The following scholars and specialists helped select archival material for inclusion in The First World War, provided written content or reviewed particular areas of the resource:

Professor Holger Afflerbach, University of Leeds
Holger Afflerbach is Professor of Central European History at the University of Leeds. He studied Modern and Medieval history, Italian and German literature at the Heinrich Heine Universität Düsseldorf and the Universitá degli Studi di Napoli. He taught at the University of Düsseldorf where he won a major research grant by the Fritz-Thyssen-Foundation for research on Wilhelm II as Supreme Warlord during World War I. He became a DAAD Professor of Modern German History at Emory University in Atlanta, before joining Leeds University. His main research interests lie in: the history of both World Wars, especially World War I with particular reference to late 19th- and early 20th-century German, Austrian and Italian history in a European context; international relations in Europe since 1870, especially between Bismarck and 1914; and the history of war, especially in the 19th and 20th centuries.

Professor Maggie Andrews, University of Worcester
Maggie Andrews is Professor of Cultural History at the Institute of Humanities and Creative Arts, University of Worcester. Her work covers the social and cultural history of 20th century Britain and the representation of that history within popular culture, with a key focus on domesticity and femininity. Maggie is the author of numerous publications including a feminist history of the Women’s Institute movement. She is currently working on the Home Front in Britain in World War One and Two and acting as an AHRC-funded adviser to the BBC in the West Midlands on its World War One at Home project. Maggie has contributed an essay on the British Home Front during WW1 for The First World War: Visual Perspectives and Narratives.

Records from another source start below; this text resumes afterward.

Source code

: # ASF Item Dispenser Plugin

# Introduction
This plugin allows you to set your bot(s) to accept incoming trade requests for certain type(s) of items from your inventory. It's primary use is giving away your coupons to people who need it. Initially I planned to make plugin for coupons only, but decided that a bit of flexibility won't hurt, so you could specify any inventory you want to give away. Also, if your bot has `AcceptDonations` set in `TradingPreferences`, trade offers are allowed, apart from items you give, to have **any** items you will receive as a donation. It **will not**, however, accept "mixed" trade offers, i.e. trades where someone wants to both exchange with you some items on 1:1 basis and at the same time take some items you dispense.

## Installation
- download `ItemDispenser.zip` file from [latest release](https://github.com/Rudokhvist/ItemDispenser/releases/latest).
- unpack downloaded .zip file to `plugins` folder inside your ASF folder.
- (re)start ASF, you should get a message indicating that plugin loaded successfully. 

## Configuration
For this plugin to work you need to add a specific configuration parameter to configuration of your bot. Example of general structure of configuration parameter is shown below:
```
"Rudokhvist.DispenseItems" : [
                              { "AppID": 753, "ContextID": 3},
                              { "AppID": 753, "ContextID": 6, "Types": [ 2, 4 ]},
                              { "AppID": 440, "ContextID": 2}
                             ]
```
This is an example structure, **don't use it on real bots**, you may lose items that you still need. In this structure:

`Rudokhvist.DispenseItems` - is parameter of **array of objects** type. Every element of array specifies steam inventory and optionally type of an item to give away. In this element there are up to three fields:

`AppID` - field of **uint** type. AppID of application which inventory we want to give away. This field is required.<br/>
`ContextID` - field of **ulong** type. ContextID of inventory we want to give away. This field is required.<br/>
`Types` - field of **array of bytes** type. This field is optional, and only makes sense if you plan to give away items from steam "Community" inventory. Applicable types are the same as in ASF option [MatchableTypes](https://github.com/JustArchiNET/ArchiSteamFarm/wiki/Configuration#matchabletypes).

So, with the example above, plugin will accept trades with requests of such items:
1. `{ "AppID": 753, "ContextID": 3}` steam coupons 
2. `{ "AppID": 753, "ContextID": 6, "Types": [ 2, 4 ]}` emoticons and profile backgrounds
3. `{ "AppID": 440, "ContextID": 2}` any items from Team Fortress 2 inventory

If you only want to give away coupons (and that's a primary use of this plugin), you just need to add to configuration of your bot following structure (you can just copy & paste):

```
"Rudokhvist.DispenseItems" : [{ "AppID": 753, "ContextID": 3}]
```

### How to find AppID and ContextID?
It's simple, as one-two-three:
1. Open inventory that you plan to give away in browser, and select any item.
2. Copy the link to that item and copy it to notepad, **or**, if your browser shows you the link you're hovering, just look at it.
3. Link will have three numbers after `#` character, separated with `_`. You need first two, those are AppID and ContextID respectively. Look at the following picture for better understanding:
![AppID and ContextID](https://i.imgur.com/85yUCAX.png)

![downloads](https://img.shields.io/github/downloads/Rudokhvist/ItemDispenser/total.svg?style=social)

Professor Stephen Badsey, University of Wolverhampton
Stephen Badsey is Professor of Conflict Studies in the Department of History, Politics and War Studies at the University of Wolverhampton; he is also a member of the Conflict Studies group in the School’s Centre for Military History. He is an internationally acknowledged specialist on military-media issues since the middle 19th Century, including the uses of propaganda. He has published over eighty books and articles on military and media subjects, including counterfactual history and the portrayal of warfare by films and television. Stephen has provided an essay on the British propaganda effort, 1914-1919, for The First World War: Propaganda and Recruitment.

Dr Brad Beaven, University of Portsmouth
Brad Beaven is a Reader in Social and Cultural History and has worked at the University of Portsmouth since 1994. He has published widely on urban popular culture in Britain in the 19th and early 20th centuries. He leads the Port Towns and Urban Cultures research group which is dedicated to furthering our understanding of the social and cultural impact of life in port towns from the 18th century to the modern period. Brad has provided an essay on patriotic rallies and recruitment campaigns at the outbreak of the First World War, for The First World War: Propaganda and Recruitment.

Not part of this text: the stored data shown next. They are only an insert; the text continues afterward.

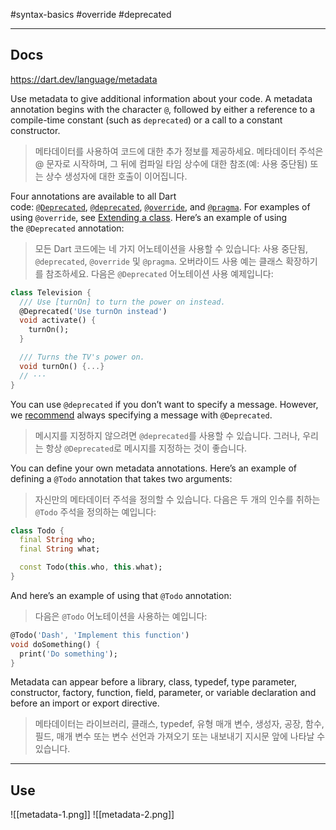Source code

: #syntax-basics #override #deprecated

---
## Docs
https://dart.dev/language/metadata

Use metadata to give additional information about your code. A metadata annotation begins with the character `@`, followed by either a reference to a compile-time constant (such as `deprecated`) or a call to a constant constructor.
>메타데이터를 사용하여 코드에 대한 추가 정보를 제공하세요. 메타데이터 주석은 @ 문자로 시작하며, 그 뒤에 컴파일 타임 상수에 대한 참조(예: 사용 중단됨) 또는 상수 생성자에 대한 호출이 이어집니다.

Four annotations are available to all Dart code: [`@Deprecated`](https://api.dart.dev/stable/dart-core/deprecated-constant.html), [`@deprecated`](https://api.dart.dev/stable/dart-core/deprecated-constant.html), [`@override`](https://api.dart.dev/stable/dart-core/override-constant.html), and [`@pragma`](https://api.dart.dev/stable/dart-core/pragma-class.html). For examples of using `@override`, see [Extending a class](https://dart.dev/language/extend). Here’s an example of using the `@Deprecated` annotation:
>모든 Dart 코드에는 네 가지 어노테이션을 사용할 수 있습니다: 사용 중단됨, `@deprecated`, `@override` 및 `@pragma`. 오버라이드 사용 예는 클래스 확장하기를 참조하세요. 다음은 `@Deprecated` 어노테이션 사용 예제입니다:

```dart
class Television {
  /// Use [turnOn] to turn the power on instead.
  @Deprecated('Use turnOn instead')
  void activate() {
    turnOn();
  }

  /// Turns the TV's power on.
  void turnOn() {...}
  // ···
}
```

You can use `@deprecated` if you don’t want to specify a message. However, we [recommend](https://dart.dev/tools/linter-rules/provide_deprecation_message) always specifying a message with `@Deprecated`.
>메시지를 지정하지 않으려면 `@deprecated`를 사용할 수 있습니다. 그러나, 우리는 항상 `@Deprecated`로 메시지를 지정하는 것이 좋습니다.

You can define your own metadata annotations. Here’s an example of defining a `@Todo` annotation that takes two arguments:
>자신만의 메타데이터 주석을 정의할 수 있습니다. 다음은 두 개의 인수를 취하는 `@Todo` 주석을 정의하는 예입니다:

```dart
class Todo {
  final String who;
  final String what;

  const Todo(this.who, this.what);
}
```

And here’s an example of using that `@Todo` annotation:
>다음은 `@Todo` 어노테이션을 사용하는 예입니다:

```dart
@Todo('Dash', 'Implement this function')
void doSomething() {
  print('Do something');
}
```

Metadata can appear before a library, class, typedef, type parameter, constructor, factory, function, field, parameter, or variable declaration and before an import or export directive.
>메타데이터는 라이브러리, 클래스, typedef, 유형 매개 변수, 생성자, 공장, 함수, 필드, 매개 변수 또는 변수 선언과 가져오기 또는 내보내기 지시문 앞에 나타날 수 있습니다.

---
## Use
![[metadata-1.png]]
![[metadata-2.png]]
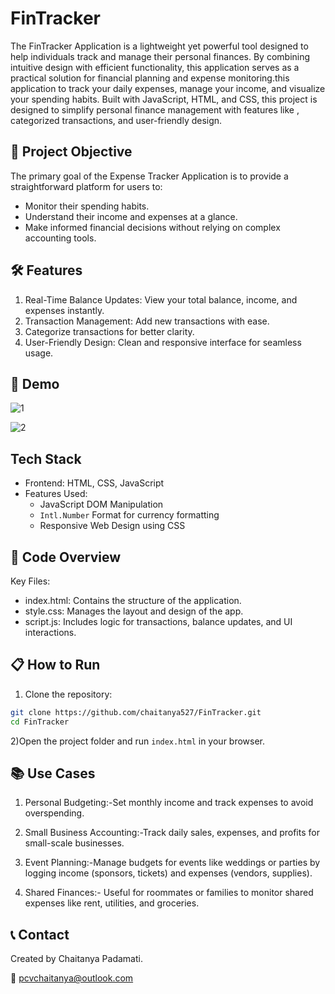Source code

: 

# FinTracker

The FinTracker Application is a lightweight yet powerful tool designed to help individuals track and manage their personal finances. By combining intuitive design with efficient functionality, this application serves as a practical solution for financial planning and expense monitoring.this application to track your daily expenses, manage your income, and visualize your spending habits. Built with JavaScript, HTML, and CSS, this project is designed to simplify personal finance management with features like , categorized transactions, and user-friendly design.


## 🎯 Project Objective
The primary goal of the Expense Tracker Application is to provide a straightforward platform for users to:
- Monitor their spending habits.
- Understand their income and expenses at a glance.
- Make informed financial decisions without relying on complex accounting tools.


## 🛠 Features

1) Real-Time Balance Updates: View your total balance, income, and expenses instantly.
2) Transaction Management: Add new transactions with ease.
3) Categorize transactions for better clarity.
4) User-Friendly Design: Clean and responsive interface for seamless usage.

## 🚀 Demo
![1](https://github.com/user-attachments/assets/11423ffe-0618-4c03-94d9-7e88c6ce897a)


![2](https://github.com/user-attachments/assets/fc9becea-ce32-4a66-8b4d-a282270da2c1)


##  Tech Stack
- Frontend: HTML, CSS, JavaScript
- Features Used:
    - JavaScript DOM Manipulation
    - ``Intl.Number`` Format for currency formatting
    - Responsive Web Design using CSS

## 📂 Code Overview
Key Files:
- index.html: Contains the structure of the application.
- style.css: Manages the layout and design of the app.
- script.js: Includes logic for transactions, balance updates, and UI interactions.

## 📋 How to Run  

1)  Clone the repository:
```bash
git clone https://github.com/chaitanya527/FinTracker.git
cd FinTracker
```
2)Open the project folder and run ``index.html`` in your browser. 

##  📚 Use Cases
1) Personal Budgeting:-Set monthly income and track expenses to avoid overspending.

2) Small Business Accounting:-Track daily sales, expenses, and profits for small-scale businesses.
3) Event Planning:-Manage budgets for events like weddings or parties by logging income (sponsors, tickets) and expenses (vendors, supplies).
4) Shared Finances:- Useful for roommates or families to monitor shared expenses like rent, utilities, and groceries.

## 📞 Contact
Created by Chaitanya Padamati. <br> 

📧 pcvchaitanya@outlook.com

Joan Beaumont, Australian National University
Joan Beaumont is an internationally recognized historian of Australia in the two world wars, Australian defence and foreign policy, the history of prisoners of war and the memory and heritage of war. She has extensively on Australia and the First World War. She has written an essay for Global Conflict on Australia and New Zealand in World War One.

Dr Annette Becker, Paris Ouest Nanterre La Défense
Annette Becker is a Professor of Contemporary History and a senior member of the Institut Universitaire de France. She has written extensively on the two World Wars and has devoted research to humanitarian politics, trauma and memories, particularly among intellectuals and artists. Annette is also one of the founders and vice-president of the Historial de la Grande Guerre Museum and Research Center, and a member of the 1914-2014 Centenary High Committee of France and of the Australian ANZAC Centenary Project.

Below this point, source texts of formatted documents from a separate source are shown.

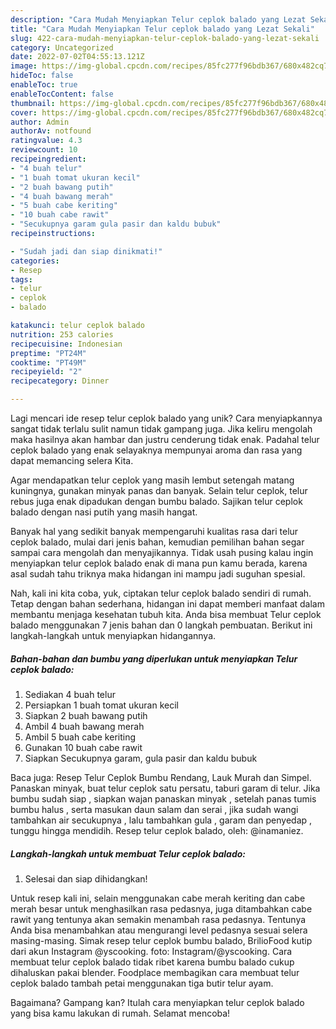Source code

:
```yaml
---
description: "Cara Mudah Menyiapkan Telur ceplok balado yang Lezat Sekali"
title: "Cara Mudah Menyiapkan Telur ceplok balado yang Lezat Sekali"
slug: 422-cara-mudah-menyiapkan-telur-ceplok-balado-yang-lezat-sekali
category: Uncategorized
date: 2022-07-02T04:55:13.121Z
image: https://img-global.cpcdn.com/recipes/85fc277f96bdb367/680x482cq70/telur-ceplok-balado-foto-resep-utama.jpg
hideToc: false
enableToc: true
enableTocContent: false
thumbnail: https://img-global.cpcdn.com/recipes/85fc277f96bdb367/680x482cq70/telur-ceplok-balado-foto-resep-utama.jpg
cover: https://img-global.cpcdn.com/recipes/85fc277f96bdb367/680x482cq70/telur-ceplok-balado-foto-resep-utama.jpg
author: Admin
authorAv: notfound
ratingvalue: 4.3
reviewcount: 10
recipeingredient:
- "4 buah telur"
- "1 buah tomat ukuran kecil"
- "2 buah bawang putih"
- "4 buah bawang merah"
- "5 buah cabe keriting"
- "10 buah cabe rawit"
- "Secukupnya garam gula pasir dan kaldu bubuk"
recipeinstructions:

- "Sudah jadi dan siap dinikmati!"
categories:
- Resep
tags:
- telur
- ceplok
- balado

katakunci: telur ceplok balado 
nutrition: 253 calories
recipecuisine: Indonesian
preptime: "PT24M"
cooktime: "PT49M"
recipeyield: "2"
recipecategory: Dinner

---
```





Lagi mencari ide resep telur ceplok balado yang unik? Cara menyiapkannya sangat tidak terlalu sulit namun tidak gampang juga. Jika keliru mengolah maka hasilnya akan hambar dan justru cenderung tidak enak. Padahal telur ceplok balado yang enak selayaknya mempunyai aroma dan rasa yang dapat memancing selera Kita.





Agar mendapatkan telur ceplok yang masih lembut setengah matang kuningnya, gunakan minyak panas dan banyak. Selain telur ceplok, telur rebus juga enak dipadukan dengan bumbu balado. Sajikan telur ceplok balado dengan nasi putih yang masih hangat.

Banyak hal yang sedikit banyak mempengaruhi kualitas rasa dari telur ceplok balado, mulai dari jenis bahan, kemudian pemilihan bahan segar sampai cara mengolah dan menyajikannya. Tidak usah pusing kalau ingin menyiapkan telur ceplok balado enak di mana pun kamu berada, karena asal sudah tahu triknya maka hidangan ini mampu jadi suguhan spesial.






Nah, kali ini kita coba, yuk, ciptakan telur ceplok balado sendiri di rumah. Tetap dengan bahan sederhana, hidangan ini dapat memberi manfaat dalam membantu menjaga kesehatan tubuh kita. Anda bisa membuat Telur ceplok balado menggunakan 7 jenis bahan dan 0 langkah pembuatan. Berikut ini langkah-langkah untuk menyiapkan hidangannya.

<!--inarticleads1-->

##### Bahan-bahan dan bumbu yang diperlukan untuk menyiapkan Telur ceplok balado:

1. Sediakan 4 buah telur
1. Persiapkan 1 buah tomat ukuran kecil
1. Siapkan 2 buah bawang putih
1. Ambil 4 buah bawang merah
1. Ambil 5 buah cabe keriting
1. Gunakan 10 buah cabe rawit
1. Siapkan Secukupnya garam, gula pasir dan kaldu bubuk


Baca juga: Resep Telur Ceplok Bumbu Rendang, Lauk Murah dan Simpel. Panaskan minyak, buat telur ceplok satu persatu, taburi garam di telur. Jika bumbu sudah siap , siapkan wajan panaskan minyak , setelah panas tumis bumbu halus , serta masukan daun salam dan serai , jika sudah wangi tambahkan air secukupnya , lalu tambahkan gula , garam dan penyedap , tunggu hingga mendidih. Resep telur ceplok balado, oleh: @inamaniez. 

<!--inarticleads2-->

##### Langkah-langkah untuk membuat Telur ceplok balado:


1. Selesai dan siap dihidangkan!

Untuk resep kali ini, selain menggunakan cabe merah keriting dan cabe merah besar untuk menghasilkan rasa pedasnya, juga ditambahkan cabe rawit yang tentunya akan semakin menambah rasa pedasnya. Tentunya Anda bisa menambahkan atau mengurangi level pedasnya sesuai selera masing-masing. Simak resep telur ceplok bumbu balado, BrilioFood kutip dari akun Instagram @yscooking. foto: Instagram/@yscooking. Cara membuat telur ceplok balado tidak ribet karena bumbu balado cukup dihaluskan pakai blender. Foodplace membagikan cara membuat telur ceplok balado tambah petai menggunakan tiga butir telur ayam. 

Bagaimana? Gampang kan? Itulah cara menyiapkan telur ceplok balado yang bisa kamu lakukan di rumah. Selamat mencoba!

Mark Bostridge, Independent Scholar
Mark Bostridge is a British writer and critic. His first book was Vera Brittain: A Life, co-written with Paul Berry and published in 1995. He worked on another Brittain project in collaboration with Alan Bishop, Letters from a Lost Generation, published in 1998. He then adapted the letters for a BBC Radio Four series. In 2008, Mark published Because You Died, a selection of Vera Brittain’s First World War poetry and prose, to mark the 90th anniversary of the Armistice. Mark has provided an essay on Vera Brittain, featuring in The First World War: Personal Experiences.

Clive Burlton, Independent Scholar
Clive Burlton is an author, publisher, social historian and an occasional broadcaster. He is a co-founder of Bristol Books Community Interest Company and a non-executive director of Empica Public Relations Ltd. He's also a volunteer archivist and researcher with Bristol Record Office and a Friend of both the Soldiers of Gloucestershire Museum and Bristol Museums, Galleries and Archives where he sits on the latter's executive committee. In 2011, he wrote Trenches to Trams – The Life of a Bristol Tommy, based on the memoirs of his wife's grandfather. He is a member of the Bristol 2014 Advisory Group that is co-ordinating the programme of events commemorating the First World War across the City. Clive has provided an essay on the Bristol Pals and recruitment in South Gloucestershire for The First World War: Propaganda and Recruitment.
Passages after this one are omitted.